Saved data entries:
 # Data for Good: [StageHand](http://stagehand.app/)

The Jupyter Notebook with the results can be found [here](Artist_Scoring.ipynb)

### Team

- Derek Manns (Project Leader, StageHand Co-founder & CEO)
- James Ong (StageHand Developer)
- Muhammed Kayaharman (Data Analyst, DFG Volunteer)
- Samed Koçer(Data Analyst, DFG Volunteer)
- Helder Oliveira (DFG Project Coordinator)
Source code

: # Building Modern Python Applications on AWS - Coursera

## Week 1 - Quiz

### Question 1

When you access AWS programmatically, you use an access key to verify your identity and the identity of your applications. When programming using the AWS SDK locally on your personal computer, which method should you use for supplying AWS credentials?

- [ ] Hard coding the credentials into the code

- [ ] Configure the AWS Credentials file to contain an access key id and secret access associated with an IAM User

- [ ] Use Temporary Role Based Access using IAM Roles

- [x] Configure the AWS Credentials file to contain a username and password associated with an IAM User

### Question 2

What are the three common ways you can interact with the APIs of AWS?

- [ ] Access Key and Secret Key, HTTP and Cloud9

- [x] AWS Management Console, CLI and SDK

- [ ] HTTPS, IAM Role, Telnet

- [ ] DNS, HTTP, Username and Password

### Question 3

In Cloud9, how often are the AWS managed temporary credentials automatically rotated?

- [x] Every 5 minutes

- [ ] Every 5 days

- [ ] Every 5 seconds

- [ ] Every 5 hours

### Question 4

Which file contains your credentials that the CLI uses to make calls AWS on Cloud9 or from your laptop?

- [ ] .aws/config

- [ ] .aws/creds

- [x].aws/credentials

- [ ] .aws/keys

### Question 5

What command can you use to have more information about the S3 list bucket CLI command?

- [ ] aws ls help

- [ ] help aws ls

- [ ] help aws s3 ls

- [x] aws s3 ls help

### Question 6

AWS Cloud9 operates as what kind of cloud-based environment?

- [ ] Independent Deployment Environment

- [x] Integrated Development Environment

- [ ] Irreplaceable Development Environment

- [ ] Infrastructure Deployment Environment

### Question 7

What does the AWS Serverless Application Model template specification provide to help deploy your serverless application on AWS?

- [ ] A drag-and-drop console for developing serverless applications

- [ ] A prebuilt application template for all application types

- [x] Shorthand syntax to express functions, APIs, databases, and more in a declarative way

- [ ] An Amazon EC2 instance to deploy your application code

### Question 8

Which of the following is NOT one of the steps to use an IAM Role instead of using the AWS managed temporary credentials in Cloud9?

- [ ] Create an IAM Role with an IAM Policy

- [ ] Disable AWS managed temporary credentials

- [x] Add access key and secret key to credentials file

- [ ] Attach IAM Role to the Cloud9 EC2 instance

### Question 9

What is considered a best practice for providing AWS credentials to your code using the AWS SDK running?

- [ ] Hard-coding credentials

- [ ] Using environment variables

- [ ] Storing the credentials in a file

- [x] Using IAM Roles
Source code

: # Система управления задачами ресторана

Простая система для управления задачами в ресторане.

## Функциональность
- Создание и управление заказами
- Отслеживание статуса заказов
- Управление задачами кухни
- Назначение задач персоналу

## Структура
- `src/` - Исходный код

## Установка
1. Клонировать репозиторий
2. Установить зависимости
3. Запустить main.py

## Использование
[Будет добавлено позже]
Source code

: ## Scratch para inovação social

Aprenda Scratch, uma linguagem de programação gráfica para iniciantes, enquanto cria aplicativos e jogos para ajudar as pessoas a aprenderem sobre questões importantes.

WHAT NEEDS TO BE DONE: Set down again, word for word, the stretch of records from the line with "What command can" to the line with "AWS Cloud9 operates", both of those lines included.

REPLY TO THE EXERCISE:
What command can you use to have more information about the S3 list bucket CLI command?

- [ ] aws ls help

- [ ] help aws ls

- [ ] help aws s3 ls

- [x] aws s3 ls help

### Question 6

AWS Cloud9 operates as what kind of cloud-based environment?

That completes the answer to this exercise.